He went on: “It follows that the agreements drafted by the defendant were, in fact, effective to do what it was required that they should do. In those circumstances, as it seems to me, the loss of the TKM business opportunity cannot, as a matter of law, have been caused by any breach of duty on the part of the defendant. The losses which are alleged are not losses which can possibly legally have been caused by the breach of the duty alleged.”
However, giving judgment in the appeal, Lord Justice Longmore said: “While HCB undoubtedly have a strong case, I have come to the conclusion that the case is not suitable for summary judgment and therefore the less I say at this stage the better.”
He added: “In any event, controversial points about scope of duty should, in principle, be decided at trial once the full facts are known rather than by way of summary judgment.”
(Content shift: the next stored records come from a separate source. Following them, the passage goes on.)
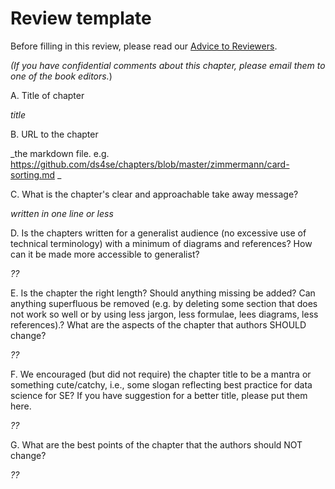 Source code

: # Review template

Before filling in this review, please read our [Advice to Reviewers](how2review.md).

_(If you have confidential comments about this chapter, please email them to one of the book editors._)

A. Title of chapter

_title_

B. URL to the chapter

_the markdown file. e.g. https://github.com/ds4se/chapters/blob/master/zimmermann/card-sorting.md _

C. What is the chapter's  clear and approachable take away message?

_written in one line or less_


D. Is the chapters written for a generalist audience (no excessive use of technical terminology) with a minimum of diagrams and references?
How can it be made more accessible to generalist?

_??_

E. Is the chapter the right length?
Should anything missing be added?
Can anything superfluous be removed (e.g. by deleting some section that does not work so well or  by using less jargon, less formulae, lees diagrams, less references).?
What are the aspects of the chapter that authors  SHOULD  change?

_??_

F. We encouraged (but did not require) the chapter title to be a mantra or something cute/catchy, i.e., some slogan reflecting best practice for data science for SE?  If you have suggestion for a better title, please put them here.

_??_

G. What are the best points of the chapter that the authors should NOT change?

_??_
Longmore LJ said there were reasons as to why HHJ McKenna may have believed summary judgment was appropriate, but he had not given them “and it would not be right to uphold a summary judgment for reasons which the judge did not himself give”.
He continued: “The court, anyway, would need to know more about the background facts before it could be sure that HCB could obtain judgment on these grounds.”
He concluded: “For these reasons I would allow this appeal, set aside the judge’s order and allow the claim (including the claim in respect of Firstmain’s failure to pay) to go to trial.”
Lord Justices Kitchin and Floyd agreed.